Let $A = \{1, 3, 5\}$ and $B = \{3, 4, 5\}$ be sets.

What is the cardinality of the power set $P(A \cup B)$?

If i'm not mistaking isn't it all the possible combination of these two: $\{\}, \{1,3\}, ...$.

Answer 1

$A \cup B = \{1,3,4,5\}$. The cardinality of the power set of a set of order $n$ is $2^n$. You should be able to calculate the cardinality then.

Answer 2

$A\cup B=\{1,3,4,5\}$, so $$P(A\cup B)=\{\varnothing, \{1\},\{3\},\{4\},\{5\},\{1,3\},\{1,4\},\{1,5\},\{3,4\},\{3,5\},\{4,5\},$$

$$\{1,3,4\},\{1,3,5\},\{1,4,5\},\{3,4,5\},\{1,3,4,5\}\}$$

I provided the explicit power set to let you know what it is. Now you can count how many elements it has.

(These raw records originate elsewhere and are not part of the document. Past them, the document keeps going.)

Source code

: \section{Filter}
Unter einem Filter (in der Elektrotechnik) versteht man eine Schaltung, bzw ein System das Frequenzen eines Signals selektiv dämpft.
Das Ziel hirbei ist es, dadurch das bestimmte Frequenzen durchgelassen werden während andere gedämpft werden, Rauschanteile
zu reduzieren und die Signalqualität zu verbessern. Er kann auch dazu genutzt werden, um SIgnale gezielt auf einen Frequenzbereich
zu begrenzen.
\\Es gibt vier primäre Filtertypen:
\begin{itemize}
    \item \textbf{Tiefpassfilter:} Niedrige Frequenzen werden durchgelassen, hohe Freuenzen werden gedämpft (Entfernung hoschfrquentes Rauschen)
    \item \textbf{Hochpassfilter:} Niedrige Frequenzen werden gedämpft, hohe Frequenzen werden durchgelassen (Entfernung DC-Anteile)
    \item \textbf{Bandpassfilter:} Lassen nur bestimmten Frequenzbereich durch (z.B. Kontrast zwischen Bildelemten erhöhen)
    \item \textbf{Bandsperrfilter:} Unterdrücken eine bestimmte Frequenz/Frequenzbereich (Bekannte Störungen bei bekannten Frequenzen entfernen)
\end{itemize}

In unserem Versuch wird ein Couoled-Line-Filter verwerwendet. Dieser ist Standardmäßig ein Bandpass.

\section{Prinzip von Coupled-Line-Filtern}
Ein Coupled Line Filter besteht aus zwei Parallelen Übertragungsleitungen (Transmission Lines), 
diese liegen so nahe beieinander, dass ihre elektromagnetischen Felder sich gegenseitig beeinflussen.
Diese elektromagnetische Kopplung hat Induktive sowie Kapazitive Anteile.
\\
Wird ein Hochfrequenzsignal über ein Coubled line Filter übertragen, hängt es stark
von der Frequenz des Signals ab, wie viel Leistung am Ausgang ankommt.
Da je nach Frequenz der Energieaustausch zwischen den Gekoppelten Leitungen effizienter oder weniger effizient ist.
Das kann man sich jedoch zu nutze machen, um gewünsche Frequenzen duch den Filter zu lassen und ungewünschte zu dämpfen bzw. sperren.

But you don't have to write out the power set to know its cardinality. $$|P(X)|=2^{|X|}$$

To prove it, consider strings of bits of length $|X|$: $$\underbrace{00\cdots 00}_{|X|},\, \underbrace{00\cdots 01}_{|X|},\ldots,\, \underbrace{11\cdots 11}_{|X|}$$

There are $2^{|X|}$ such unique strings. We can imagine they correspond to all the subsets of $X$ as follows:

Each bit corresponds to the respective element in $X$ in a way that if the bit is $0$, the element is not in the subset, and if the bit is $1$, the element is in the subset.